YOUR GOAL —
Below are the records. Gather each line that holds "specified".

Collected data
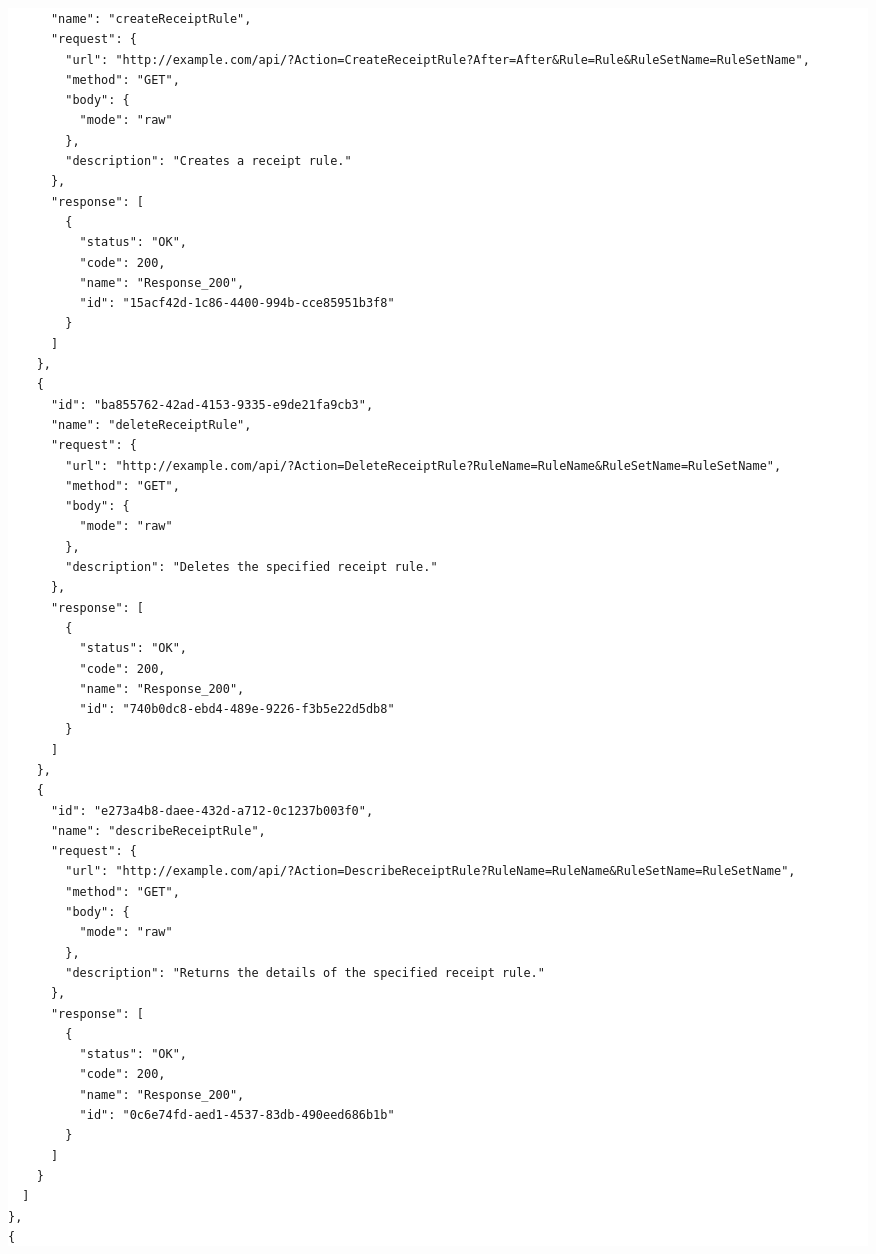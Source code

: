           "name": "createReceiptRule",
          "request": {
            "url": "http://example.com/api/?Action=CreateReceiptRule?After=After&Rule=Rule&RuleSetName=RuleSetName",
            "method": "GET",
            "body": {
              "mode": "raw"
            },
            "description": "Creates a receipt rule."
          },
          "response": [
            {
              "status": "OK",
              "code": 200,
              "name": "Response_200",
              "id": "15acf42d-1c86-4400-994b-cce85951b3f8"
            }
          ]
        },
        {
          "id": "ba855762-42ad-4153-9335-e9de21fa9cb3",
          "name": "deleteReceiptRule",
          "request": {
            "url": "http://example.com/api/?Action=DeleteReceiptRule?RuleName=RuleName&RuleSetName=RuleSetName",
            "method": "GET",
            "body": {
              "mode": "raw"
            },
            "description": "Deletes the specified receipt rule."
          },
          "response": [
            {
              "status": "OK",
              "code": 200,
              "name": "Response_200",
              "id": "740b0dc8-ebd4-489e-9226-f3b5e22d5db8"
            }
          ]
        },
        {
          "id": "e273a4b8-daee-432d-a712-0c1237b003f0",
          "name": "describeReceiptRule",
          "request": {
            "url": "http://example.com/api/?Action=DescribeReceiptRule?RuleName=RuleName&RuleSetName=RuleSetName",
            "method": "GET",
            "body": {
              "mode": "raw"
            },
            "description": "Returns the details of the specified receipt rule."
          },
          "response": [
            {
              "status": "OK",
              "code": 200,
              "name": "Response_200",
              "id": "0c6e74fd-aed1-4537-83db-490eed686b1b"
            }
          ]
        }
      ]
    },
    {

WRITTEN ANSWER —
            "description": "Deletes the specified receipt rule."
            "description": "Returns the details of the specified receipt rule."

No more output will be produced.